Figure 5.5: The Sukharev grid and a nongrid lattice.

Optimizing dispersion forces the points to be distributed more uniformly over ${\cal C}$. This causes them to fail statistical tests, but the point distribution is often better for motion planning purposes. Consider the best way to reduce dispersion if $\rho$ is the $L_\infty$ metric and $X = [0,1]^n$. Suppose that the number of samples, $k$, is given. Optimal dispersion is obtained by partitioning $[0,1]$ into a grid of cubes and placing a point at the center of each cube, as shown for $n=2$ and $k=196$ in Figure 5.5a. The number of cubes per axis must be $\lfloor k^\frac{1}{n} \rfloor$, in which $\lfloor\cdot\rfloor$ denotes the floor. If $k^\frac{1}{n}$ is not an integer, then there are leftover points that may be placed anywhere without affecting the dispersion. Notice that $k^\frac{1}{n}$ just gives the number of points per axis for a grid of $k$ points in $n$ dimensions. The resulting grid will be referred to as a Sukharev grid [922].

The dispersion obtained by the Sukharev grid is the best possible. Therefore, a useful lower bound can be given for any set $P$ of $k$ samples [922]:

$$\delta(P) \geq { 1 \over 2 \big\lfloor k^\frac{1}{d} \big\rfloor}.$$ (5.20)

This implies that keeping the dispersion fixed requires exponentially many points in the dimension, $d$.

At this point you might wonder why $L_\infty$ was used instead of $L_2$, which seems more natural. This is because the $L_2$ case is extremely difficult to optimize (except in ${\mathbb{R}}^2$, where a tiling of equilateral triangles can be made, with a point in the center of each one). Even the simple problem of determining the best way to distribute a fixed number of points in $[0,1]^3$ is unsolved for most values of $k$. See [241] for extensive treatment of this problem.

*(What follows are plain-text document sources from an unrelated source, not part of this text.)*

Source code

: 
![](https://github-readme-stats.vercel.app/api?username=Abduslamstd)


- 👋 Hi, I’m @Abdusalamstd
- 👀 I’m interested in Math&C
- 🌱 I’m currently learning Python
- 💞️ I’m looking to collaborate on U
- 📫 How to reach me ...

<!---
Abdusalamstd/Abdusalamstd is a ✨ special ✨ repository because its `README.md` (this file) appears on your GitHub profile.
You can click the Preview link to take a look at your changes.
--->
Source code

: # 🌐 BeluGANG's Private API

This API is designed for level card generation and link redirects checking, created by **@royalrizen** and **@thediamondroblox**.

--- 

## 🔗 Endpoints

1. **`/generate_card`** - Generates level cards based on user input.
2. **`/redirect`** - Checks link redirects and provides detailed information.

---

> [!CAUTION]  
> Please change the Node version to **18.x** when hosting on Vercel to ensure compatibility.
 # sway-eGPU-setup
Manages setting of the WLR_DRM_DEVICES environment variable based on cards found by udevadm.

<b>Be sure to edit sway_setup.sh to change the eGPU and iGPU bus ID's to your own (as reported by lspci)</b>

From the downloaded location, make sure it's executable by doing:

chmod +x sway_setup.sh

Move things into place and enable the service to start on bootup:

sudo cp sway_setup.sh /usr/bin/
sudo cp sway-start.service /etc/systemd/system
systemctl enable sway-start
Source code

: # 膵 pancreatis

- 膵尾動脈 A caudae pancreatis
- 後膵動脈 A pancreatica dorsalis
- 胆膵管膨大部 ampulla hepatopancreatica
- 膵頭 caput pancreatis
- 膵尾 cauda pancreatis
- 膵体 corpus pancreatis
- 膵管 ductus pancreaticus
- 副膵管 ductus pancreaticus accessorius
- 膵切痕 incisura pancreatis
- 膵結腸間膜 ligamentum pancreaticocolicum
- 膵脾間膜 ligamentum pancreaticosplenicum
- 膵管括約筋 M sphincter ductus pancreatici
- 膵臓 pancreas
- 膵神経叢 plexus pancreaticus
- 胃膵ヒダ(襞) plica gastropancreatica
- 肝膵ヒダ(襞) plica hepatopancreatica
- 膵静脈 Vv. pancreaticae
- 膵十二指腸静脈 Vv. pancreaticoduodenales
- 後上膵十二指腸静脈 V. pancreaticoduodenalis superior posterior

Suppose now that other topologies are considered instead of $[0,1]^n$. Let $X = [0,1]{/\sim}$, in which the identification produces a torus. The situation is quite different because $X$ no longer has a boundary. The Sukharev grid still produces optimal dispersion, but it can also be shifted without increasing the dispersion. In this case, a standard grid may also be used, which has the same number of points as the Sukharev grid but is translated to the origin. Thus, the first grid point is $(0,0)$, which is actually the same as $2^n-1$ other points by identification. If $X$ represents a cylinder and the number of points, $k$, is given, then it is best to just use the Sukharev grid. It is possible, however, to shift each coordinate that behaves like ${\mathbb{S}}^1$. If $X$ is rectangular but not a square, a good grid can still be made by tiling the space with cubes. In some cases this will produce optimal dispersion. For complicated spaces such as $SO(3)$, no grid exists in the sense defined so far. It is possible, however, to generate grids on the faces of an inscribed Platonic solid [251] and lift the samples to ${\mathbb{S}}^n$ with relatively little distortion [987]. For example, to sample ${\mathbb{S}}^2$, Sukharev grids can be placed on each face of a cube. These are lifted to obtain the warped grid shown in Figure 5.6a.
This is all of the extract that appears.